After her time at the USDA, she taught at George Washington University Wittenberg College, and the University of Nebraska. In 1937, Denton was named head of the home economics department at the University of Tampa. She presented a paper at the World Federation of Education Associations meeting in Havana in 1941. She was a visiting lecturer at other schools, and spoke to professional and community groups about nutrition and other topics.
==Publications==
Denton's work was published in scholarly journals including Journal of Education, School Science and Mathematics, The Scientific Monthly, Journal of Biological Chemistry, The Journal of Home Economics, and Industrial and Engineering Chemistry.
- "A Washington's Birthday Entertainment" (1896)
- "The Interfoliar Scales of Monocotyledonous Aquatics" (1902)
- "Suggestions from Bacteriology and Sanitation for the High School Course in Hygiene" (1907)
- "The Bed, Its Equipment, and Care" (1914)

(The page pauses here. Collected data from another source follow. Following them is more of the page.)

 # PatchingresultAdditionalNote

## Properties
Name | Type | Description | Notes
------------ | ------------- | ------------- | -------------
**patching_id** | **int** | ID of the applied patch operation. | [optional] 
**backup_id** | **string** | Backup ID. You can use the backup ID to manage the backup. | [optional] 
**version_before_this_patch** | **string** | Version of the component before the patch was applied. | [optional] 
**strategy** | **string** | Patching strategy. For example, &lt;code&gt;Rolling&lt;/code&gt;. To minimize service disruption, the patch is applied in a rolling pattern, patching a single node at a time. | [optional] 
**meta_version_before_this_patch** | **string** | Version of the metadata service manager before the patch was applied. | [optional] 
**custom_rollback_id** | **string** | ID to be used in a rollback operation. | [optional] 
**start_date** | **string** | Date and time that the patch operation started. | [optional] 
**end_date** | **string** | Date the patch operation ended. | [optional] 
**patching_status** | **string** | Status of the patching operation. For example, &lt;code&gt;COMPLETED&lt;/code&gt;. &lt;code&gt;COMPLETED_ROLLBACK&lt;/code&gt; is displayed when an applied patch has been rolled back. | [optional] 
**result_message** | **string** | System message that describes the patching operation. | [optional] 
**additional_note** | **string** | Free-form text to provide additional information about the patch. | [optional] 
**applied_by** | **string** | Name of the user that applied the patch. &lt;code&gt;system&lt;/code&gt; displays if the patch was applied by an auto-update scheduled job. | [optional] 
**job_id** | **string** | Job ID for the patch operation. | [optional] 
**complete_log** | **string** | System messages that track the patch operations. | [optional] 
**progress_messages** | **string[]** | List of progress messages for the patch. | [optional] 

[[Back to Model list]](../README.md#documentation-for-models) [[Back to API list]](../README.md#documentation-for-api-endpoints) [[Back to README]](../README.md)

- "The Desire for Food in Man" (1916)
- "Feeding Experiments with Raw and Boiled Carrots" (1918, with Emma Kohman)
- Changes in Food Value of Vegetables Due to Cooking (1919)
- "General Rules for Choosing Oven Temperatures" (1920)
- "The Relation of Alcohol Precipitate to Jellying Power of Citrus Pectin Extracts" (1923, with Ruth Johnstin)
- New and Old Ways of Cooking Vegetables (1932, pamphlet)
==Personal life==
Denton lived with another home economist during her time in Washington, D.C. She traveled with colleagues Phoebe Buell and Ellen Clara Sabin in 1934, to Port Arthur in Canada. She died in 1958, at age 85, in Fort Smith, Arkansas.